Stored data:
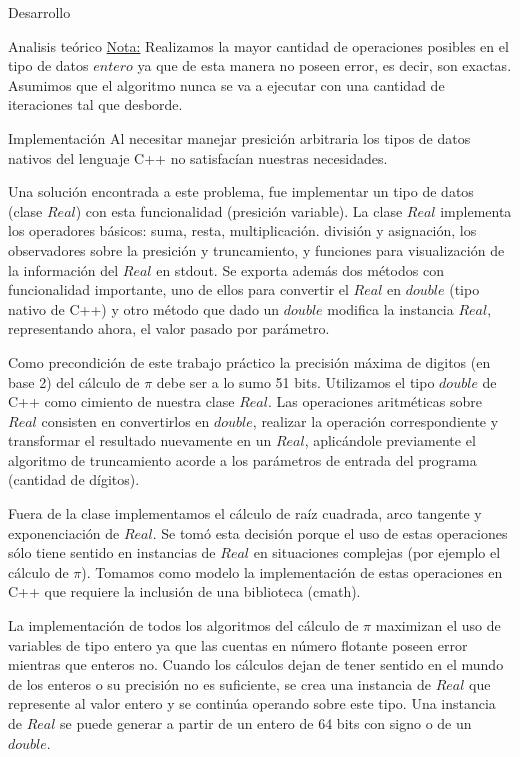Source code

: \begin{section}{Desarrollo}
\begin{subsection}{Analisis teórico}
		\underline{Nota:} Realizamos la mayor cantidad de operaciones posibles en el tipo de datos $entero$ ya que de esta manera no poseen error, es decir, son exactas.
		Asumimos que el algoritmo nunca se va a ejecutar con una cantidad de iteraciones tal que desborde.\\
		
		
		\newpage
		
		\newpage
		
		\newpage
		
	\end{subsection}
	\begin{subsection}{Implementación}
		Al necesitar manejar presición arbitraria los tipos de datos nativos del lenguaje C++ no satisfacían nuestras necesidades.
		
		Una solución encontrada a este problema, fue implementar un tipo de datos (clase $Real$) con esta funcionalidad (presición variable). La clase $Real$ implementa los operadores básicos: suma, resta, multiplicación. división y asignación, los observadores sobre la presición y truncamiento, y funciones para visualización de la información del $Real$ en stdout. Se exporta además dos métodos con funcionalidad importante, uno de ellos para convertir el $Real$ en $double$ (tipo nativo de C++) y otro método que dado un $double$ modifica la instancia $Real$, representando ahora, el valor pasado por parámetro.
		
		Como precondición de este trabajo práctico la precisión máxima de digitos (en base 2) del cálculo de $\pi$ debe ser a lo sumo 51 bits.
		Utilizamos el tipo $double$ de C++ como cimiento de nuestra clase $Real$. Las operaciones aritméticas sobre $Real$ consisten en convertirlos en $double$, realizar la operación correspondiente y transformar el resultado nuevamente en un $Real$, aplicándole previamente el algoritmo de truncamiento
		acorde a los parámetros de entrada del programa (cantidad de dígitos).
		
		Fuera de la clase implementamos el cálculo de raíz cuadrada, arco tangente y exponenciación de $Real$. Se tomó esta decisión porque el uso de estas operaciones sólo tiene sentido en instancias de $Real$ en situaciones complejas (por ejemplo el cálculo de $\pi$). Tomamos como modelo la implementación de estas operaciones en C++ que requiere la inclusión de una biblioteca (cmath).
		
		La implementación de todos los algoritmos del cálculo de $\pi$ maximizan el uso de variables de tipo entero ya que las cuentas en número flotante poseen error mientras que enteros no. Cuando los cálculos dejan de tener sentido en el mundo de los enteros o su precisión no es suficiente, se crea una instancia de $Real$ que represente al valor entero y se continúa operando sobre este tipo. Una instancia de $Real$ se puede generar a partir de un entero de 64 bits con signo o de un $double$.\\
		   

\end{subsection}
\end{section}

[Task statement]: Reproduce each entry exactly as written, but leave out the images.

[Your response]:
Source code

: \begin{section}{Desarrollo}
\begin{subsection}{Analisis teórico}
		\underline{Nota:} Realizamos la mayor cantidad de operaciones posibles en el tipo de datos $entero$ ya que de esta manera no poseen error, es decir, son exactas.
		Asumimos que el algoritmo nunca se va a ejecutar con una cantidad de iteraciones tal que desborde.\\
		
		
		\newpage
		
		\newpage
		
		\newpage
		
	\end{subsection}
	\begin{subsection}{Implementación}
		Al necesitar manejar presición arbitraria los tipos de datos nativos del lenguaje C++ no satisfacían nuestras necesidades.
		
		Una solución encontrada a este problema, fue implementar un tipo de datos (clase $Real$) con esta funcionalidad (presición variable). La clase $Real$ implementa los operadores básicos: suma, resta, multiplicación. división y asignación, los observadores sobre la presición y truncamiento, y funciones para visualización de la información del $Real$ en stdout. Se exporta además dos métodos con funcionalidad importante, uno de ellos para convertir el $Real$ en $double$ (tipo nativo de C++) y otro método que dado un $double$ modifica la instancia $Real$, representando ahora, el valor pasado por parámetro.
		
		Como precondición de este trabajo práctico la precisión máxima de digitos (en base 2) del cálculo de $\pi$ debe ser a lo sumo 51 bits.
		Utilizamos el tipo $double$ de C++ como cimiento de nuestra clase $Real$. Las operaciones aritméticas sobre $Real$ consisten en convertirlos en $double$, realizar la operación correspondiente y transformar el resultado nuevamente en un $Real$, aplicándole previamente el algoritmo de truncamiento
		acorde a los parámetros de entrada del programa (cantidad de dígitos).
		
		Fuera de la clase implementamos el cálculo de raíz cuadrada, arco tangente y exponenciación de $Real$. Se tomó esta decisión porque el uso de estas operaciones sólo tiene sentido en instancias de $Real$ en situaciones complejas (por ejemplo el cálculo de $\pi$). Tomamos como modelo la implementación de estas operaciones en C++ que requiere la inclusión de una biblioteca (cmath).
		
		La implementación de todos los algoritmos del cálculo de $\pi$ maximizan el uso de variables de tipo entero ya que las cuentas en número flotante poseen error mientras que enteros no. Cuando los cálculos dejan de tener sentido en el mundo de los enteros o su precisión no es suficiente, se crea una instancia de $Real$ que represente al valor entero y se continúa operando sobre este tipo. Una instancia de $Real$ se puede generar a partir de un entero de 64 bits con signo o de un $double$.\\
		   

\end{subsection}
\end{section}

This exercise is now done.